Lex van der Stoep similarly took the summer as a chance to learn what he wanted to, studying game playing and machine learning off Kaggle. Impressively, he even got his dad interested in Haskell and to this day he helps him learn more of the functional programming language via email! The summer provided him with time to visit Tuscany in Italy, and the pictures of him basking in beautiful and sunny Split, Croatia certainly made everyone in the room feel very envious!

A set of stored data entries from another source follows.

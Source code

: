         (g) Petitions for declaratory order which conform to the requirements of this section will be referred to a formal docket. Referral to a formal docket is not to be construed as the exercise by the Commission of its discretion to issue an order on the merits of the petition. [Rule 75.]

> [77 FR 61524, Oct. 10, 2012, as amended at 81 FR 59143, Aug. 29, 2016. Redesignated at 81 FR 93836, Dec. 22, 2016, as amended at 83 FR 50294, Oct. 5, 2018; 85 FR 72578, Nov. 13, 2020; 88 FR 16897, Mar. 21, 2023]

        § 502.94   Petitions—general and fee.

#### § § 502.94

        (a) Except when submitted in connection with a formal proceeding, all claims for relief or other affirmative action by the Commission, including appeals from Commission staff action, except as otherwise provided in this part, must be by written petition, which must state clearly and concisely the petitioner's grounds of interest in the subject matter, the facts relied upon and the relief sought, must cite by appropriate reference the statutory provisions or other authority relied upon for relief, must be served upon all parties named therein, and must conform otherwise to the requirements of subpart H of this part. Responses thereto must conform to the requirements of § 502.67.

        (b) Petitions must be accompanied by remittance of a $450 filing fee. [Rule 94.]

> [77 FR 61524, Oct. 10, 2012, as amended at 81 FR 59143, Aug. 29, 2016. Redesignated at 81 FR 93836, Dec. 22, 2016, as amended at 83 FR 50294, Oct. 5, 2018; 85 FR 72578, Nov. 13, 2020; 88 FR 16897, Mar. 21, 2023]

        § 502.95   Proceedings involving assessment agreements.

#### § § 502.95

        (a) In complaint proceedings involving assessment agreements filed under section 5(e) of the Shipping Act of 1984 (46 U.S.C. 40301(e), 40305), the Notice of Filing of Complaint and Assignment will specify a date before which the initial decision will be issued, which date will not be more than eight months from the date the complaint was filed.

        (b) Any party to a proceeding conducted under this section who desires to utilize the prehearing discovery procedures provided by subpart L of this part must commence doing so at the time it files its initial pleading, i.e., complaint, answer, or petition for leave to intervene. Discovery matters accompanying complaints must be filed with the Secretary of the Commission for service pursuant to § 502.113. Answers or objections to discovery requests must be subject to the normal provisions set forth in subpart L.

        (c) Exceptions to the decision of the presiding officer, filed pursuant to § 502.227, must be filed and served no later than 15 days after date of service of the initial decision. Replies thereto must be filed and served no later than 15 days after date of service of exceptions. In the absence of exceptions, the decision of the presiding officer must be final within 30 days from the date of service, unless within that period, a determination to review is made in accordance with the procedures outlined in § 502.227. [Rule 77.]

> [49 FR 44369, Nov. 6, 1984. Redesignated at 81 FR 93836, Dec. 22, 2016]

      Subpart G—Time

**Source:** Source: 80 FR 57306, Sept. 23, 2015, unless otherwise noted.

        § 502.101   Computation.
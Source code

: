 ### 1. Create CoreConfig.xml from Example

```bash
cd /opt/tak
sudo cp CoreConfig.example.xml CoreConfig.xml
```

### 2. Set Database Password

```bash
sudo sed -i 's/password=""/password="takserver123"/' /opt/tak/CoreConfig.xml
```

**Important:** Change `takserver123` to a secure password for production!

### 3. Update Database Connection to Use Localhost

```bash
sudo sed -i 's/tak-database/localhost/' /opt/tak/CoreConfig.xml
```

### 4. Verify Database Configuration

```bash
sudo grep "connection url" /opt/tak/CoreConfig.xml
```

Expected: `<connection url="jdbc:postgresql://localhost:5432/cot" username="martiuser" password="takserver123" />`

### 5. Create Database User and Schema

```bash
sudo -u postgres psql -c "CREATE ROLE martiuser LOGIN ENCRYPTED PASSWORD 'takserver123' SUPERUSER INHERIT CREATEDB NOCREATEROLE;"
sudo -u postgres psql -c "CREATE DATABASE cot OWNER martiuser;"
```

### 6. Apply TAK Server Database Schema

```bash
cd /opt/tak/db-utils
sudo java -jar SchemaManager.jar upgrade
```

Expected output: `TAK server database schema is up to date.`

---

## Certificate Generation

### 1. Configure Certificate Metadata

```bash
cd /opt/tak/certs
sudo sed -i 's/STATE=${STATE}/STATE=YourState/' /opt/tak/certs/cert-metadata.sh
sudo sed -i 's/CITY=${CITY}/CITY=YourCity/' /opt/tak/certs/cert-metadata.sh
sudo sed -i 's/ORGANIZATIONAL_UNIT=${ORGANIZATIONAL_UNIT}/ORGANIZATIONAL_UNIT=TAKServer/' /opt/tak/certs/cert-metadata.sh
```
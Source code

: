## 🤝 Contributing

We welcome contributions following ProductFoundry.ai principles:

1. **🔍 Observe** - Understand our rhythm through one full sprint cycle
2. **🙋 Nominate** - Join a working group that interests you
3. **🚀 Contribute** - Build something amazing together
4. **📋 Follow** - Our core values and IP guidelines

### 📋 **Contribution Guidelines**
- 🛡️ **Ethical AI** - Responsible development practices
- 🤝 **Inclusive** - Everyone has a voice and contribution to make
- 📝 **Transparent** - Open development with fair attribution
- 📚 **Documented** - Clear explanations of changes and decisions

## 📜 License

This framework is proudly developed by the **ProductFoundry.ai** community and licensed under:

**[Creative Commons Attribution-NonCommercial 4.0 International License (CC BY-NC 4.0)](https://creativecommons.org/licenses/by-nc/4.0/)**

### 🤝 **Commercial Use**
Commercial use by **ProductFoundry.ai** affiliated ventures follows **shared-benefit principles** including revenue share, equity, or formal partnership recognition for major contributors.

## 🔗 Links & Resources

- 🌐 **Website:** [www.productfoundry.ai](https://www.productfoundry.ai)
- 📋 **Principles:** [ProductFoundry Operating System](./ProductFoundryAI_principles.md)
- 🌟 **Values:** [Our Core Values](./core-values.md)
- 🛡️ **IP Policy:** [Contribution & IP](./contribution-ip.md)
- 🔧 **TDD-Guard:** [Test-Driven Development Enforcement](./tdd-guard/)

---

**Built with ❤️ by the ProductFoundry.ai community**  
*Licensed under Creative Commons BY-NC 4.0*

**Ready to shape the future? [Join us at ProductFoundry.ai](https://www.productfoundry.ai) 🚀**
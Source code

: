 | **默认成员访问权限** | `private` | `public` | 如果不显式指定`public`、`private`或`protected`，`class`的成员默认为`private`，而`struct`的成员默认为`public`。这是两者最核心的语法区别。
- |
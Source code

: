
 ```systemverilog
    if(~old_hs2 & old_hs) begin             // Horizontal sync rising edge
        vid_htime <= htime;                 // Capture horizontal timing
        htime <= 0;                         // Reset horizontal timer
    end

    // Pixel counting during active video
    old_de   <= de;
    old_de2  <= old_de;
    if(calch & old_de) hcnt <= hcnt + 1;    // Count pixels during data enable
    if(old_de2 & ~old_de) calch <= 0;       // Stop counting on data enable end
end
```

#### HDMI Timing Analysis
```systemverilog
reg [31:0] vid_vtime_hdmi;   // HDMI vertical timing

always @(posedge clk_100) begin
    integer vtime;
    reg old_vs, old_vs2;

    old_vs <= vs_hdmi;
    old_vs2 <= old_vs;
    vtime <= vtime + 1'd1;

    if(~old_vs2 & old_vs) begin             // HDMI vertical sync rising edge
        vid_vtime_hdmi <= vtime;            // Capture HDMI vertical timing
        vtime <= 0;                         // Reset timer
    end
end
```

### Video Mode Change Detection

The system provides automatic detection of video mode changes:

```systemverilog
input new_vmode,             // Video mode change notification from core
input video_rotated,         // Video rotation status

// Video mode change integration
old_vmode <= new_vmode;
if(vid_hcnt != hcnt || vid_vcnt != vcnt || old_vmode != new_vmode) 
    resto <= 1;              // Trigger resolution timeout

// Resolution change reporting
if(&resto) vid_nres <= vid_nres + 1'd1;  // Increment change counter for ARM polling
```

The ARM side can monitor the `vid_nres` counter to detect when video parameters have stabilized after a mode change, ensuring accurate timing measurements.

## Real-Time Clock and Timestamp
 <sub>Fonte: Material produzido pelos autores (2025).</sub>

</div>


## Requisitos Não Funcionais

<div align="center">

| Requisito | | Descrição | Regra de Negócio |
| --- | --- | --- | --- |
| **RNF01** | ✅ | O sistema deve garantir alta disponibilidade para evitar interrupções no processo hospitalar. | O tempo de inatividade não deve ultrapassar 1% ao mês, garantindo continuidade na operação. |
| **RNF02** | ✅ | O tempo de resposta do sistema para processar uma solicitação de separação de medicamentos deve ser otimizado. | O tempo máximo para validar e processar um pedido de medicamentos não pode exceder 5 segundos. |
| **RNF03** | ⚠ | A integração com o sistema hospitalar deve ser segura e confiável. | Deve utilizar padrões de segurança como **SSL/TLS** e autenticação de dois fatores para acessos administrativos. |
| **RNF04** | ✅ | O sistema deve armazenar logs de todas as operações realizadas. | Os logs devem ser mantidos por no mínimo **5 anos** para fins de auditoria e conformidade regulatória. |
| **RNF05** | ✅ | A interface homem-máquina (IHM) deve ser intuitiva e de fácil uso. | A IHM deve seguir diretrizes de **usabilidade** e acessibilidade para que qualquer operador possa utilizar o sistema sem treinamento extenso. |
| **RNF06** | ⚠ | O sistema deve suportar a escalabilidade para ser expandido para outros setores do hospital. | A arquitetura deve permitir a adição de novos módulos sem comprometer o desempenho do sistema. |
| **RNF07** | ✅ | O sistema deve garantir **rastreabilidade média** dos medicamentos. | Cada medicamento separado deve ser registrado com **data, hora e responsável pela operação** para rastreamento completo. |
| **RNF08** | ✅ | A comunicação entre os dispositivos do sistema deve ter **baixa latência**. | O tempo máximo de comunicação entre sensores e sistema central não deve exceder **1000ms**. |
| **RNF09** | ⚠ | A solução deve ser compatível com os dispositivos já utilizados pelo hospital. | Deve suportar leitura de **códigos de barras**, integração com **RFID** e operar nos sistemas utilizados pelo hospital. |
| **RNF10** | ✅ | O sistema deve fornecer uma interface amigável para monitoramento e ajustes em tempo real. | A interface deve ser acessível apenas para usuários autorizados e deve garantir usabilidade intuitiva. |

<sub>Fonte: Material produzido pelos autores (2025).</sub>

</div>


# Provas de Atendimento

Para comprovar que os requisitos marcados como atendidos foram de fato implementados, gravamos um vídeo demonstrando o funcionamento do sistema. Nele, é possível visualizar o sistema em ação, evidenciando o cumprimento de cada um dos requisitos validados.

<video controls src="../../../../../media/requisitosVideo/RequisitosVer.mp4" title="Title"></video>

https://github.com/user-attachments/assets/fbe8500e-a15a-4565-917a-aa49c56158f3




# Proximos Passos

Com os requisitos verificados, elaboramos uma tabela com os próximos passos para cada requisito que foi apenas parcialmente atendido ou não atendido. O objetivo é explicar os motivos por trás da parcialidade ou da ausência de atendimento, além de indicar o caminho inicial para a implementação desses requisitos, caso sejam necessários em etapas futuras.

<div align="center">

Meanwhile, somewhere between simply teaching yourself new skills versus working in an established company, Jack Wickham worked for a tiny startup company named FloatPlane Media, a spin-off of a company he had previously worked at. There, he and his team developed a new video platform in full-stack NodeJS, allowing him to get familiar with perhaps the most on-trend web development platform right now as well as the languages powering it (JavaScript and TypeScript), its APIs and tooling. His work involved learning APIs around Stripe and PayPal, as well as dealing with the more mundane side of running a web-service such as migrating user data. It sounded like a huge learning curve but one with large payoff, and all the hard work was rewarded with a family trip to Florida. Apparently the Kennedy Space Center was very impressive!


Aliyah Bond meanwhile worked for a much more established London startup, Monzo. This company’s fluorescent orange debit cards have become a familiar sight around Cambridge Computer Science students as they promise a simplified banking experience, integrated with smartphones with better ease-of-use. To gain experience and knowledge of the codebase, she was initially placed on bug fixes before being moved onto front-end development with React, as well as a some time on the backend writing Go. Aliyah enjoyed the working environment which had all the usual perks you would expect in a funded tech startup – beanbags, a dog-friendly policy, casual atmosphere and the like. And whilst there was only one other intern, she appreciated how it ensured she would interact with full-time, experienced employees.


Interesting insights into life as researcher came from Jamie Lowenthal, who worked in the University of Cambridge’s Computer Laboratory. Specifically, he worked in the Rainbow Group, who specialise in graphics and motion. His team were researching high dynamic range multifocal displays, which promise hologram-like graphics, as well as high dynamic range virtual reality headsets. His work included breaking apart iPads, stitching them to powerful GPUs, and tearing apart virtual reality headsets. It sounds like Jamie enjoyed his experience and whilst research may not have been quite like he expected, he certainly may return again – and highly recommends the UROP scheme for all those interested as well!